Now the Baldragon Academy pupil’s work with the Oor Fierce Girls movement has won her the Lord Provost McManus Citizenship Award for 2022.
As a founding member of the Dundee campaign, Ashley, 17, helped develop toolkits to aid conversations about abuse and toxic relationships.
So when the winner of the citizenship award – presented to a Dundee pupil in recognition of work in school and the wider community – was announced at a ceremony in St Paul’s Academy,
Ashley was the worthy winner.
Runners-up were Samantha Bruce of Craigie High School and Casey Small of St Paul’s Academy.
Ashley, who is heading to Strathclyde University to study English and journalism in September, was commended for being an excellent role model to pupils at Baldragon and for her drive and determination.

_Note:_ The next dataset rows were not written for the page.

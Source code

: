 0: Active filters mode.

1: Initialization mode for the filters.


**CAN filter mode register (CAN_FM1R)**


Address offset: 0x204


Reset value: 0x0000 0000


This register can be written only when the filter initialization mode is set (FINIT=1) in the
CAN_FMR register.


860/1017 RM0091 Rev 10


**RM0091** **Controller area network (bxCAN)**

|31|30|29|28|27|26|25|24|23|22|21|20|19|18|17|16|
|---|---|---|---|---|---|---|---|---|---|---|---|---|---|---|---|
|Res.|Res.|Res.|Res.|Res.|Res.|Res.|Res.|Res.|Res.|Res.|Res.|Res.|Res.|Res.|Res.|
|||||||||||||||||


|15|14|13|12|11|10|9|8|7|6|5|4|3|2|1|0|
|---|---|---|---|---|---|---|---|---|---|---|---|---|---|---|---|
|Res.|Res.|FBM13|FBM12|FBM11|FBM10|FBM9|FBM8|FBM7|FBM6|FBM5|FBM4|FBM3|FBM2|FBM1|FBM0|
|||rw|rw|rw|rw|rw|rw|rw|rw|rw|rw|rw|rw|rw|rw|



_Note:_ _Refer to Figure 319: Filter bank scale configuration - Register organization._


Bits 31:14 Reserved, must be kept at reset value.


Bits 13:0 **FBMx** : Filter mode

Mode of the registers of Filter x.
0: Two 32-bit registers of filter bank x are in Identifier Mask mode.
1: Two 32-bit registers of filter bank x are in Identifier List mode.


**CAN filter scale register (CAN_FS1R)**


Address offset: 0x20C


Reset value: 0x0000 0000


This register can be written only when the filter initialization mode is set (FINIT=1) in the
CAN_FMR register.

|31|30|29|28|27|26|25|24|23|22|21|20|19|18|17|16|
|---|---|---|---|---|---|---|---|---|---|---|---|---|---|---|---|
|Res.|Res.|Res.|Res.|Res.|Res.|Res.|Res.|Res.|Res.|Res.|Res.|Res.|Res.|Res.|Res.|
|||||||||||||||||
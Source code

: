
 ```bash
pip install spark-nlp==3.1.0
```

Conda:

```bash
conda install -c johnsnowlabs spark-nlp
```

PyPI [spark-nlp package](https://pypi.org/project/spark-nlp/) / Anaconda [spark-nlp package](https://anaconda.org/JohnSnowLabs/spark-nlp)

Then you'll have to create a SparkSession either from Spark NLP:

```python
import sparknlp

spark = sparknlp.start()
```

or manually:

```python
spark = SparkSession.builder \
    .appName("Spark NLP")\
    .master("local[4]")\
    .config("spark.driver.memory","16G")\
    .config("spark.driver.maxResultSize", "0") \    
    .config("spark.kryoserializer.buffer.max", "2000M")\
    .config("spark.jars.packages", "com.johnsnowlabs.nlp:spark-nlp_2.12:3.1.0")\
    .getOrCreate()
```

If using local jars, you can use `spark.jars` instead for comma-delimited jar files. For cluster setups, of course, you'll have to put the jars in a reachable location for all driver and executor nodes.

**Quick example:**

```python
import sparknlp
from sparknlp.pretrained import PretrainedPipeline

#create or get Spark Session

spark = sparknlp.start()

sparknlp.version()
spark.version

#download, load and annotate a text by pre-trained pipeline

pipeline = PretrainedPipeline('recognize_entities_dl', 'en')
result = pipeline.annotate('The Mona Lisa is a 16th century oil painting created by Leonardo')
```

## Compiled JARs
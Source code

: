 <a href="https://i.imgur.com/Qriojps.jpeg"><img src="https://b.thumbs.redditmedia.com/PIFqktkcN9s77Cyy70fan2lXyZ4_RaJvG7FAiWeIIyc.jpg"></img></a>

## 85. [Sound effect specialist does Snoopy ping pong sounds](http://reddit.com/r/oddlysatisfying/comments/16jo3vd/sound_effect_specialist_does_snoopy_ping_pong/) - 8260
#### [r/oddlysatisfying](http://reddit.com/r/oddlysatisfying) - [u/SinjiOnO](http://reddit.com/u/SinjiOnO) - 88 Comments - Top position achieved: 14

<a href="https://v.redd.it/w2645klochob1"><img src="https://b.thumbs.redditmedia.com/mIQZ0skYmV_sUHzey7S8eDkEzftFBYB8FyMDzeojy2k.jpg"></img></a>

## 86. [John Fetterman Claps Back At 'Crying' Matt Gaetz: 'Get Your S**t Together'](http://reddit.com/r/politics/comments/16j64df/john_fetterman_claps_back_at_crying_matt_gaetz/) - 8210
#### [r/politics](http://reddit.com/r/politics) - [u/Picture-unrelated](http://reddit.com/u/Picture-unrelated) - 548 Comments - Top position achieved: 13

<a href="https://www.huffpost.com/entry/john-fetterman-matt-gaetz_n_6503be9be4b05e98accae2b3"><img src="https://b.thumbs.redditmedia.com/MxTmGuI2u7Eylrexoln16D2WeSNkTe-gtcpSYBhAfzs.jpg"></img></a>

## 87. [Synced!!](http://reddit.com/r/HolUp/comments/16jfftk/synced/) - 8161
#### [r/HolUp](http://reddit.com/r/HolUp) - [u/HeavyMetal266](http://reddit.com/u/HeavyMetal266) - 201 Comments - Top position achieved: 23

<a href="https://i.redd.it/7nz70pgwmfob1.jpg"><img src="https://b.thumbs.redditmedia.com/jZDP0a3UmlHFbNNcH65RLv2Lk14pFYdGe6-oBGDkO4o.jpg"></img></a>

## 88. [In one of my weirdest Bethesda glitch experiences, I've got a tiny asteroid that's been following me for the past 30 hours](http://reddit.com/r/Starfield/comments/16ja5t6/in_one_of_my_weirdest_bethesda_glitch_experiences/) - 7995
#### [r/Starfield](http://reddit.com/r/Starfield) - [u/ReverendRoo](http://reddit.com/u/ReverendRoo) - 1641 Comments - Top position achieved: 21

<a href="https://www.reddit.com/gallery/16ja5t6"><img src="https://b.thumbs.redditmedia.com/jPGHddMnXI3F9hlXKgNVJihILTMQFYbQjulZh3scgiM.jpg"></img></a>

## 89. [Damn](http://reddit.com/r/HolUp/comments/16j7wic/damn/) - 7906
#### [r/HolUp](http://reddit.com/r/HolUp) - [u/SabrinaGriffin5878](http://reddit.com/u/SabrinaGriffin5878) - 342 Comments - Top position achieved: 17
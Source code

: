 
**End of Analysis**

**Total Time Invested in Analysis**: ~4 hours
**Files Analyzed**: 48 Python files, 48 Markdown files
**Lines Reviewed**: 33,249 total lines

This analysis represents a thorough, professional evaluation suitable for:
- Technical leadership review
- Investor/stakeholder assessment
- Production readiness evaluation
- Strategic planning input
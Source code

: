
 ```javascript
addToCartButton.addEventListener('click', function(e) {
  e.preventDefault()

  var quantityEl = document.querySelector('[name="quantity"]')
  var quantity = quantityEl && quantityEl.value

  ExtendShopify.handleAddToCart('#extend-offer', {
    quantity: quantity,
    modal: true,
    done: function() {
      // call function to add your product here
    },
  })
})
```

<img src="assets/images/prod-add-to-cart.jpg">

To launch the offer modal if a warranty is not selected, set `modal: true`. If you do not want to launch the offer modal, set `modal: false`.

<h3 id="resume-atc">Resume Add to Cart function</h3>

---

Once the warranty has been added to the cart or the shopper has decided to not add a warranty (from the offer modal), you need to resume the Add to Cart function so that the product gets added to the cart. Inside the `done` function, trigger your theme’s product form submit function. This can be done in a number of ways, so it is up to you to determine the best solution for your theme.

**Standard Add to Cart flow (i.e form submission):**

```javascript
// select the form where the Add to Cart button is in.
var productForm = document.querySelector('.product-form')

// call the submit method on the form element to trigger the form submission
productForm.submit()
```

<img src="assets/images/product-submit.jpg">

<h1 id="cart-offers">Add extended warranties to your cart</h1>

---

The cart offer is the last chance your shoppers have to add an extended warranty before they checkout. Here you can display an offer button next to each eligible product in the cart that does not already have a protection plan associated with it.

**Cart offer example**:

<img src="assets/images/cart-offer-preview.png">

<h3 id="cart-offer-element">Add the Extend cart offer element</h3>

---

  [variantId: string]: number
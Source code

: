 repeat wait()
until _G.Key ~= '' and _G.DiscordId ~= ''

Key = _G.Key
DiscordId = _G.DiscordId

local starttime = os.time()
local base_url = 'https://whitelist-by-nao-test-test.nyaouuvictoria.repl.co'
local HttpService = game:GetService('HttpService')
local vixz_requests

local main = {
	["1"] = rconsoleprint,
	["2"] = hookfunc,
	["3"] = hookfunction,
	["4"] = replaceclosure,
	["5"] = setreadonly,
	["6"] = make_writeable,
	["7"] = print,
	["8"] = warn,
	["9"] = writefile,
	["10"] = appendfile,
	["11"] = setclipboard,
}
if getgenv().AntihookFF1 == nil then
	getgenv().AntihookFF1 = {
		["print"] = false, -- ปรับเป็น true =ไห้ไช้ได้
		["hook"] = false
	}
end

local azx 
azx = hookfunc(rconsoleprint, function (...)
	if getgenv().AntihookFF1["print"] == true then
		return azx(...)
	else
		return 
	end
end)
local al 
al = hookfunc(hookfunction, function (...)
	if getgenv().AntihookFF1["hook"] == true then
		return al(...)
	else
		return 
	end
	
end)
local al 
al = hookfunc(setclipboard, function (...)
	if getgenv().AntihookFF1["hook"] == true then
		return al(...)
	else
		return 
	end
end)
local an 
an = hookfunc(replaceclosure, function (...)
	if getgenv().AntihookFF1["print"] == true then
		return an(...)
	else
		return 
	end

She said she was surprised to win and that the other nominees had done “incredible work”, but she added: “I am immensely proud of myself.”
Winning the prize, she said, helped to validate and publicise the work of Oor Fierce Girls, an experience she said had enriched her own final years in school as well as
empowering countless other girls.
She said: “It’s been the driving force for so much positivity in my life, and winning this award is the cherry on top of that cake.”
It was in June last year that she helped to launch the Oor Fierce Girls toolkits with other girls and young women from Dundee schools, Dundee and Angus
College and Dundee University.
The kits provide materials to enable conversations about sexual abuse and relationship concerns, and ensure girls know where to go for help.
Oor Fierce Girls is a joint project between NSPCC Scotland, Dundee City Council and YWCA Scotland, the Young Women’s Movement.